__Input material__
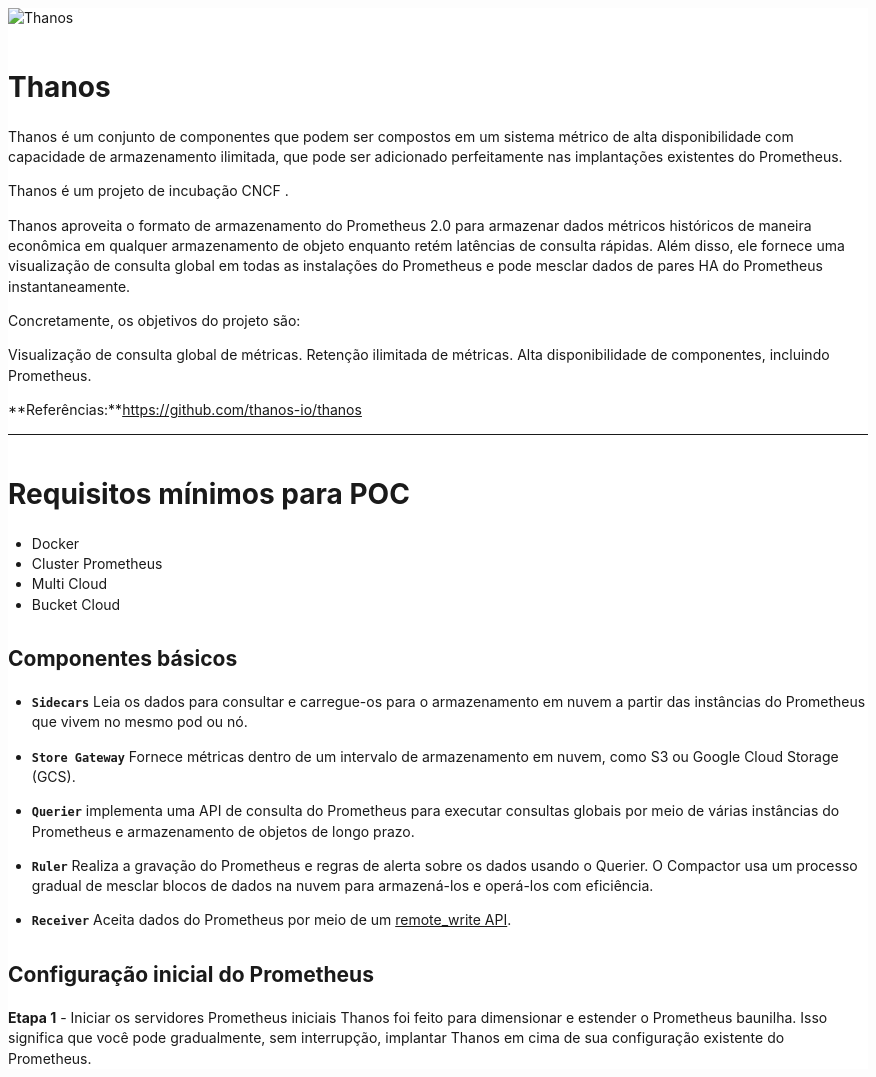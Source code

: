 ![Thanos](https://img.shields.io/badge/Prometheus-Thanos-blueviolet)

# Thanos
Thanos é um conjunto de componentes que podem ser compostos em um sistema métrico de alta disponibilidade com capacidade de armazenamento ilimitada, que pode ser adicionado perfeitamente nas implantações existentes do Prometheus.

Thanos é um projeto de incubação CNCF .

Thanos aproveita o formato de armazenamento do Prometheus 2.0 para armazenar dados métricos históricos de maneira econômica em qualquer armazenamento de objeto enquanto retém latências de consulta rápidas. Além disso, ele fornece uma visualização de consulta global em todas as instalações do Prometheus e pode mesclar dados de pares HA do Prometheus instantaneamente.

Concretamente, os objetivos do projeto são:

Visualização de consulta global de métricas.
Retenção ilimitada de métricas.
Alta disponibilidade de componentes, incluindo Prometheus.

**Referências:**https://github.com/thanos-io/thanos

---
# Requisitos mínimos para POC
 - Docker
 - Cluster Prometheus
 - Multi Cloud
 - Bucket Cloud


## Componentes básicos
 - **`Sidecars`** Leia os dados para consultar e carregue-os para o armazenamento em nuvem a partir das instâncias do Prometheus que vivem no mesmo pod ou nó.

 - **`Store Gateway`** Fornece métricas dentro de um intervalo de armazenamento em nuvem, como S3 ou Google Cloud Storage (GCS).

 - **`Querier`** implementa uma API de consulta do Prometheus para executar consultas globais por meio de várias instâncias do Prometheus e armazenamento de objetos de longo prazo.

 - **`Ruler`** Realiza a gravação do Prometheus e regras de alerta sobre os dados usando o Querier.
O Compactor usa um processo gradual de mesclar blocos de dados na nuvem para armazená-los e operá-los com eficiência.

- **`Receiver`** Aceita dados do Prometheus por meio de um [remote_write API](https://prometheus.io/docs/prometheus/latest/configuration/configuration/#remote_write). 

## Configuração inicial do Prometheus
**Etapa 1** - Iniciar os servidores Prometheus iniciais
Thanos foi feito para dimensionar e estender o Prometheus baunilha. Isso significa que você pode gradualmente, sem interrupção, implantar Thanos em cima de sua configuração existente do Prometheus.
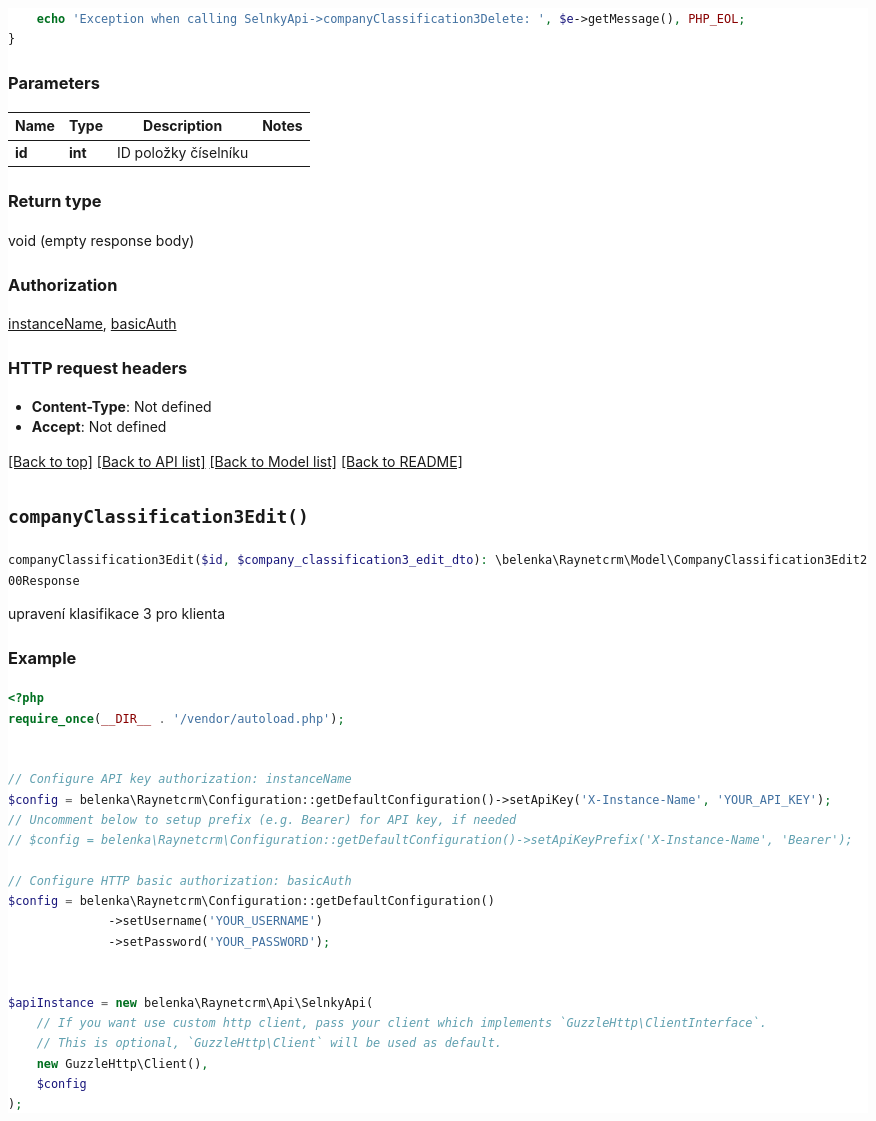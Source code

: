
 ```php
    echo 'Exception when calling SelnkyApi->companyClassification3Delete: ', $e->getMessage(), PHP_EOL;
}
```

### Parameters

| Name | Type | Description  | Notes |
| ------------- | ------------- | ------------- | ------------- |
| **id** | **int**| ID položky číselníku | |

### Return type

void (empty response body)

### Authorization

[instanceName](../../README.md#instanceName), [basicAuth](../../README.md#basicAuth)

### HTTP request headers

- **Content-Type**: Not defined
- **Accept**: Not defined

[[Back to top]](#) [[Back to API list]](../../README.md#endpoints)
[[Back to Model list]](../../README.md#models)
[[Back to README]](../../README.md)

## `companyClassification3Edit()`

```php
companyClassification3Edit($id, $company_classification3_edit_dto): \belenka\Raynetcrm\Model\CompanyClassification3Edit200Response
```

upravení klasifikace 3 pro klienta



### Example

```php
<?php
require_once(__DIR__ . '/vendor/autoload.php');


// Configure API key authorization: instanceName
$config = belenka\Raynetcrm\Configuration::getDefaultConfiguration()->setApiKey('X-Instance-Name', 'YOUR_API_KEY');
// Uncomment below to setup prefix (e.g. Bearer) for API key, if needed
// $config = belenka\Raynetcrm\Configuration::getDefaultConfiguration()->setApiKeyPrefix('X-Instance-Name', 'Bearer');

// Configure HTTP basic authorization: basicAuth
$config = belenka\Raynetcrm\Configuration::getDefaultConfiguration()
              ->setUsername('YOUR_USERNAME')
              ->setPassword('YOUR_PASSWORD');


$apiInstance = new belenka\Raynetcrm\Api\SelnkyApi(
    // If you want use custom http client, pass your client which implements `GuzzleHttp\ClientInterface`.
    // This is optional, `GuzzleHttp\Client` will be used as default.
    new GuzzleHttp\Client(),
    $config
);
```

==

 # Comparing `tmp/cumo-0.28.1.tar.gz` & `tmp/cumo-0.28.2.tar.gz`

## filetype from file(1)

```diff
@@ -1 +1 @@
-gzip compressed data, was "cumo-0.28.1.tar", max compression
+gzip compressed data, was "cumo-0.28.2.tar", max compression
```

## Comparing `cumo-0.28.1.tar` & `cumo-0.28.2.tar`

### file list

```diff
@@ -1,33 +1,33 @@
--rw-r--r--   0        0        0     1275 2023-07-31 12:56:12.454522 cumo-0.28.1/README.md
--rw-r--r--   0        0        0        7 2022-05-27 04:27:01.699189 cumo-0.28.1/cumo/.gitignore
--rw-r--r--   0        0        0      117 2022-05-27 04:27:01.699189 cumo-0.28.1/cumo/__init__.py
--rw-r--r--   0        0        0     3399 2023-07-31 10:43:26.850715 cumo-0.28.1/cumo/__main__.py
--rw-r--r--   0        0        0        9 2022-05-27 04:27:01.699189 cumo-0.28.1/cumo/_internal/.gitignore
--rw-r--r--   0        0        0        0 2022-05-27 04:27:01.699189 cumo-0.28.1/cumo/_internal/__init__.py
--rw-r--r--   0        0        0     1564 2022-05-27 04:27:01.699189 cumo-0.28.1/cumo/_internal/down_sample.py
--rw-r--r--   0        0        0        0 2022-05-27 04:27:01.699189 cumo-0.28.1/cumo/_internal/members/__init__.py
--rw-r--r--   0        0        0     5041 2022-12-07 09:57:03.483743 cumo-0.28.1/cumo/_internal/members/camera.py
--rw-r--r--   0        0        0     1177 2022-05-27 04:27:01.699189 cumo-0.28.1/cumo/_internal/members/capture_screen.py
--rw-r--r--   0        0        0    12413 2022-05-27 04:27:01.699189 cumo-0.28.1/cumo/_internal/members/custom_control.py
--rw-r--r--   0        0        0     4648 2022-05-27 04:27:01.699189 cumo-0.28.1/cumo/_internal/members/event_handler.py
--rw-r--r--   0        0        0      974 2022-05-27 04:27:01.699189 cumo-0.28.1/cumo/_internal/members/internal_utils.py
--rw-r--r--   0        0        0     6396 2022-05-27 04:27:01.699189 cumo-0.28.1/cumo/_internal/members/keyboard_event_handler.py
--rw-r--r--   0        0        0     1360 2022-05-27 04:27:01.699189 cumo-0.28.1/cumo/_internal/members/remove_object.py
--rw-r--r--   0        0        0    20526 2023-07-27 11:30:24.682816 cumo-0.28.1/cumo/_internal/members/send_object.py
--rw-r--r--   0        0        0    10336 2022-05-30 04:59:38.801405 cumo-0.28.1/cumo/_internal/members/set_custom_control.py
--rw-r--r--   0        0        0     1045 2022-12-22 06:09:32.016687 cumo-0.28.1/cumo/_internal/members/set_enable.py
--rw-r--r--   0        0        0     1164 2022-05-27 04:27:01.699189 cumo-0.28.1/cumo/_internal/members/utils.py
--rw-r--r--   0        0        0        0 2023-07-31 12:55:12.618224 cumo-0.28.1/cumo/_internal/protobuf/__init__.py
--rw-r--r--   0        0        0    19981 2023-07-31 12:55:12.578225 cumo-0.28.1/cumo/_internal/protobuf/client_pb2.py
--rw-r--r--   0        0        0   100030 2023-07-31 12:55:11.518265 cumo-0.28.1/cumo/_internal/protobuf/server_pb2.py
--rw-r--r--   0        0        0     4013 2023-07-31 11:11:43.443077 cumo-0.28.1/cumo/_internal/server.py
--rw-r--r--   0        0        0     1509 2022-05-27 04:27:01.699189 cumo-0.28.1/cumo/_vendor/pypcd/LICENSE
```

==

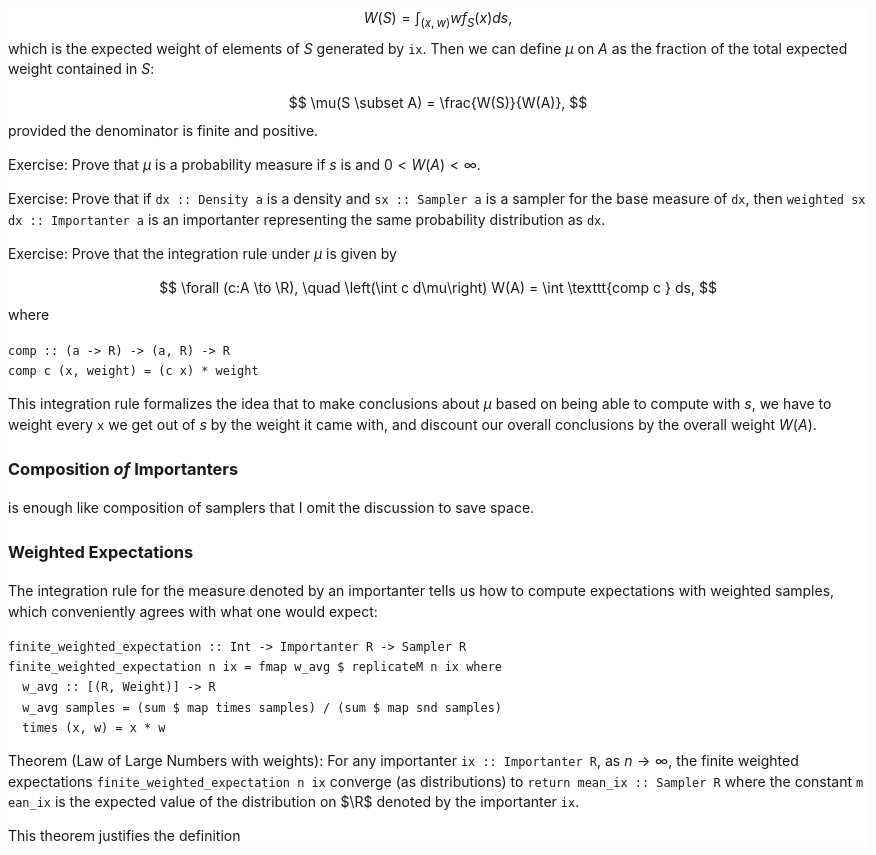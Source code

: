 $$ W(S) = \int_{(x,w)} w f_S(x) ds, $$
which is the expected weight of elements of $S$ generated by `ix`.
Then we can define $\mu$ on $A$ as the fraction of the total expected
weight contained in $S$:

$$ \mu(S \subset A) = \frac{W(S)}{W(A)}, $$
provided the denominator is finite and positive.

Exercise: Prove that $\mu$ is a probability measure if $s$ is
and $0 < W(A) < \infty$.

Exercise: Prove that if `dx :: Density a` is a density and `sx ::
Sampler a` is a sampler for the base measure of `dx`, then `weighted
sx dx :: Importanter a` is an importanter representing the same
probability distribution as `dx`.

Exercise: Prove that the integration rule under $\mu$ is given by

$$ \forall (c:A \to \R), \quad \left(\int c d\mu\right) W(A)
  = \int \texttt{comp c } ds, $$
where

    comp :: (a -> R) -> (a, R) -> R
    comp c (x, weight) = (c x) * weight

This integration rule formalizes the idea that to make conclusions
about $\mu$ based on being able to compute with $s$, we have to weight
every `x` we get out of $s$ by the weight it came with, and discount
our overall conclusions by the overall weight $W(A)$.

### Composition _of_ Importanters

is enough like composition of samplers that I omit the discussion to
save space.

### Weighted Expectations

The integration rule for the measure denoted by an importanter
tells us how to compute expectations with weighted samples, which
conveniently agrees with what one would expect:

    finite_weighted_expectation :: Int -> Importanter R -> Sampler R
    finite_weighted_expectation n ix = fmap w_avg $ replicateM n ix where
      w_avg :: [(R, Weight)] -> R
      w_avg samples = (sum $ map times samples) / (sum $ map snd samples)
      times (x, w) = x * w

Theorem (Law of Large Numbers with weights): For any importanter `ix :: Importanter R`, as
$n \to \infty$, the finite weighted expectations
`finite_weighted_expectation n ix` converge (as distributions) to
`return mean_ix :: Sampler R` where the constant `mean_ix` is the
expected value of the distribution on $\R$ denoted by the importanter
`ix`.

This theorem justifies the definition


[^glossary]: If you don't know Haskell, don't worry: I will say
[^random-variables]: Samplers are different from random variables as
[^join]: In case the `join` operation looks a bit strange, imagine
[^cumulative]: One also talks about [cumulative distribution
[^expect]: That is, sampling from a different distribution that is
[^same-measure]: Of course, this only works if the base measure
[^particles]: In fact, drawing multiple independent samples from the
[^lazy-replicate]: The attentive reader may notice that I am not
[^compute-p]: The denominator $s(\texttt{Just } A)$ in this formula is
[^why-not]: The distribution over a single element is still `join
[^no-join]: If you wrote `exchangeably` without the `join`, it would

__Work to complete__
Restate word for word the entries above, starting at the line with "This theorem justifies the definition" and ending at the line with "[^no-join]: If you", inclusive, and no others.

__Answer below__
This theorem justifies the definition


[^glossary]: If you don't know Haskell, don't worry: I will say
[^random-variables]: Samplers are different from random variables as
[^join]: In case the `join` operation looks a bit strange, imagine
[^cumulative]: One also talks about [cumulative distribution
[^expect]: That is, sampling from a different distribution that is
[^same-measure]: Of course, this only works if the base measure
[^particles]: In fact, drawing multiple independent samples from the
[^lazy-replicate]: The attentive reader may notice that I am not
[^compute-p]: The denominator $s(\texttt{Just } A)$ in this formula is
[^why-not]: The distribution over a single element is still `join
[^no-join]: If you wrote `exchangeably` without the `join`, it would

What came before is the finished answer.